▸ Task material
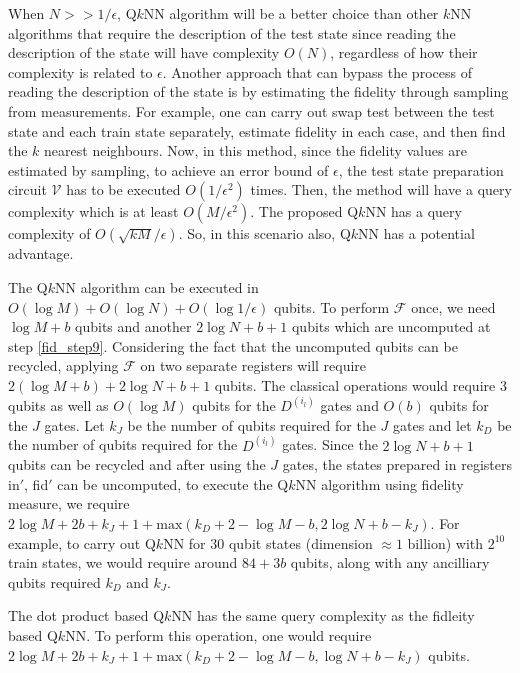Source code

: \documentclass[a4paper,twocolumn,11pt,unpublished]{quantumarticle}
\begin{document}
     When $ N >> 1/ \epsilon$, Q$k$NN algorithm will be a better choice than other $k$NN algorithms that require the description of the test state since reading the description of the state will have complexity $O(N)$, regardless of how their complexity is related to $\epsilon$. Another approach that can bypass the process of reading the description of the state is by estimating the fidelity through sampling from measurements. For example, one can carry out swap test between the test state and each train state separately, estimate fidelity in each case, and then find the $k$ nearest neighbours. Now, in this method, since the fidelity values are estimated by sampling, to achieve an error bound of $\epsilon $, the test state preparation circuit $\mathcal V$ has to be executed $O({1 / \epsilon ^ 2})$ times. Then, the method will have a query complexity which is at least $O(M/ \epsilon^2)$. The proposed Q$k$NN has a query complexity of $O(\sqrt{kM} / \epsilon)$. So, in this scenario also, Q$k$NN has a potential advantage. 
    
    The Q$k$NN algorithm can be executed in $O(\log M) + O(\log N) + O(\log 1/ \epsilon)$ qubits. To perform $\mathcal{F}$ once, we need $\log M + b$ qubits and another $2\log N + b + 1$ qubits which are uncomputed at step \ref{fid_step9}. Considering the fact that the uncomputed qubits can be recycled, applying $\mathcal{F}$ on two separate registers will require $2(\log M + b) + 2\log N + b + 1$ qubits. The classical operations would require $3$ qubits as well as $ O(\log M) $ qubits for the $D ^ {(i_l)}$ gates and $ O(b)$ qubits for the $J$ gates. Let $k_J$ be the number of qubits required for the $J$ gates and let $k_D$ be the number of qubits required for the $D ^ {(i_l)}$ gates. Since the $2\log N + b + 1$ qubits can be recycled and after using the $J$ gates, the states prepared in registers in$'$, fid$'$ can be uncomputed, to execute the Q$k$NN algorithm using fidelity measure, we require $ 2 \log M + 2b + k_J + 1 + \text{max}(k_D + 2 - \log M - b, 2 \log N + b - k_J)$. For example, to carry out Q$k$NN for $30$ qubit states (dimension $\approx 1$ billion) with $2 ^ {10}$ train states, we would require around $84 + 3b$ qubits, along with any ancilliary qubits required $k_D$ and $k_J$.
    
    The dot product based  Q$k$NN has the same query complexity as the fidleity based  Q$k$NN. To perform this operation, one would require $ 2 \log M + 2b + k_J + 1 + \text{max}(k_D + 2 - \log M - b, \log N + b - k_J)$ qubits.
\end{document}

▸ What to do
Without including any pictures, reproduce the listing exactly.

▸ Solution for this task
Source code

: \documentclass[a4paper,twocolumn,11pt,unpublished]{quantumarticle}
\begin{document}
     When $ N >> 1/ \epsilon$, Q$k$NN algorithm will be a better choice than other $k$NN algorithms that require the description of the test state since reading the description of the state will have complexity $O(N)$, regardless of how their complexity is related to $\epsilon$. Another approach that can bypass the process of reading the description of the state is by estimating the fidelity through sampling from measurements. For example, one can carry out swap test between the test state and each train state separately, estimate fidelity in each case, and then find the $k$ nearest neighbours. Now, in this method, since the fidelity values are estimated by sampling, to achieve an error bound of $\epsilon $, the test state preparation circuit $\mathcal V$ has to be executed $O({1 / \epsilon ^ 2})$ times. Then, the method will have a query complexity which is at least $O(M/ \epsilon^2)$. The proposed Q$k$NN has a query complexity of $O(\sqrt{kM} / \epsilon)$. So, in this scenario also, Q$k$NN has a potential advantage. 
    
    The Q$k$NN algorithm can be executed in $O(\log M) + O(\log N) + O(\log 1/ \epsilon)$ qubits. To perform $\mathcal{F}$ once, we need $\log M + b$ qubits and another $2\log N + b + 1$ qubits which are uncomputed at step \ref{fid_step9}. Considering the fact that the uncomputed qubits can be recycled, applying $\mathcal{F}$ on two separate registers will require $2(\log M + b) + 2\log N + b + 1$ qubits. The classical operations would require $3$ qubits as well as $ O(\log M) $ qubits for the $D ^ {(i_l)}$ gates and $ O(b)$ qubits for the $J$ gates. Let $k_J$ be the number of qubits required for the $J$ gates and let $k_D$ be the number of qubits required for the $D ^ {(i_l)}$ gates. Since the $2\log N + b + 1$ qubits can be recycled and after using the $J$ gates, the states prepared in registers in$'$, fid$'$ can be uncomputed, to execute the Q$k$NN algorithm using fidelity measure, we require $ 2 \log M + 2b + k_J + 1 + \text{max}(k_D + 2 - \log M - b, 2 \log N + b - k_J)$. For example, to carry out Q$k$NN for $30$ qubit states (dimension $\approx 1$ billion) with $2 ^ {10}$ train states, we would require around $84 + 3b$ qubits, along with any ancilliary qubits required $k_D$ and $k_J$.
    
    The dot product based  Q$k$NN has the same query complexity as the fidleity based  Q$k$NN. To perform this operation, one would require $ 2 \log M + 2b + k_J + 1 + \text{max}(k_D + 2 - \log M - b, \log N + b - k_J)$ qubits.
\end{document}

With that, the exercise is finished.